Apoiar o que é local impede que o global se imponha, sendo assim mais fácil manter a funcionar os pequenos negócios antigos – como as mercearias, livrarias, padarias, ourivesarias, entre outros – nas suas instalações originais, e até preservar a traça dos edifícios.

Desta forma, é possível assegurar que locais considerados icónicos sobrevivam, o que permite que as pessoas tenham experiências (de consumo e não só) totalmente diferentes das que estão disponíveis nas grandes superfícies globalizadas.

Comprar local 2.0

Sim, a forma como compramos tem vindo a mudar drasticamente nos últimos anos. E, ao facto de nos estarmos a tornar consumidores cada vez mais conscientes e atentos à ética de cada compra que fazemos, soma-se agora a experiência vivida durante a pandemia de Covid-19, que nos levou a virar as atenções também para o comércio online.

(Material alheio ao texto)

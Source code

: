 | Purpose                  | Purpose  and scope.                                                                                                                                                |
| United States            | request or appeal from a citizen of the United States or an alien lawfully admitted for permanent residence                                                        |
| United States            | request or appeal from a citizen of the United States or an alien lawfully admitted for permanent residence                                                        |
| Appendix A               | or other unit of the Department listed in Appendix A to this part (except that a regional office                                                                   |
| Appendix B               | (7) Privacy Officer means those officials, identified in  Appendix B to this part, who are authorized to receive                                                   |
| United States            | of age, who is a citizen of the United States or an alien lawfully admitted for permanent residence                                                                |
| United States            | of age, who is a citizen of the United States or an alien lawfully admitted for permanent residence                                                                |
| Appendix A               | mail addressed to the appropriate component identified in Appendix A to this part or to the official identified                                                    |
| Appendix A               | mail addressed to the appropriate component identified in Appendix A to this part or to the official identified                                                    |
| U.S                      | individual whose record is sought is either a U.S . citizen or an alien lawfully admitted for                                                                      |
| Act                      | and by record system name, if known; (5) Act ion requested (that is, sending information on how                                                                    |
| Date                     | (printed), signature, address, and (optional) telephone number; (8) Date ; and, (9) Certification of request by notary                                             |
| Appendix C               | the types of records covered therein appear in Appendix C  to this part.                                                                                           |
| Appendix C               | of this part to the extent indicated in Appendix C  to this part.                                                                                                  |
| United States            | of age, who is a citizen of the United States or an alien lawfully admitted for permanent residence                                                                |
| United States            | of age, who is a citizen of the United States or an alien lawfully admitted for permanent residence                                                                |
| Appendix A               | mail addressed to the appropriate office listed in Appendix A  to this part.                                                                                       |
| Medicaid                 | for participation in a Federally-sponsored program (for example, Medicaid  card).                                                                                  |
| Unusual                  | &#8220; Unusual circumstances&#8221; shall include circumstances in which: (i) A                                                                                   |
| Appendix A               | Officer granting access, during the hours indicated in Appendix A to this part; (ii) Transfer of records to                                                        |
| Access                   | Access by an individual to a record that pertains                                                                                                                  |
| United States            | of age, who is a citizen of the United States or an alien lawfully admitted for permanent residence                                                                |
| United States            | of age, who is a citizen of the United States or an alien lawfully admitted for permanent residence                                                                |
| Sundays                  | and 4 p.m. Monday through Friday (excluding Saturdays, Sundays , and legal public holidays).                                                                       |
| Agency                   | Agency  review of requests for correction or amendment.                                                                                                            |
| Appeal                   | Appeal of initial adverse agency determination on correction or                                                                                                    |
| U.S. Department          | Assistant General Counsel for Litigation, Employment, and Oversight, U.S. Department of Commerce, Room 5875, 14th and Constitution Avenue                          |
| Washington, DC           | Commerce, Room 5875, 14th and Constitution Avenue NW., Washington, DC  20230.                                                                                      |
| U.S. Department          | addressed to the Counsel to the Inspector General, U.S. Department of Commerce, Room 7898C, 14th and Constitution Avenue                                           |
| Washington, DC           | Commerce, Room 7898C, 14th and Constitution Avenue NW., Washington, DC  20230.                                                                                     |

Segundo um estudo da Sibs Analytics, realizado em abril deste ano, o recurso ao digital para fazer compras cresceu durante a pandemia, em Portugal, tendo chegado aos 18% em abril de 2021, sendo que antes do novo coronavírus, o comércio online representava apenas 10% do total das compras eletrónicas.

Mas será que isto significa um travão ao objetivo de comprar localmente? Nada disso. Desde logo muitos comércios locais souberam adaptar-se com rapidez aos constrangimentos da pandemia e asseguraram de imediato uma resposta online, conseguindo juntar as duas tendências de consumo, o que poderia não ser óbvio à partida.

Assim, num futuro – que é já presente - comprar local significa também, em inúmeros casos, comprar online (estejamos nós a falar de fruta ou roupa, da livraria ou da padaria do bairro). E este movimento faz com que comprar local possa ser a opção número um de todos, sem quaisquer desculpas.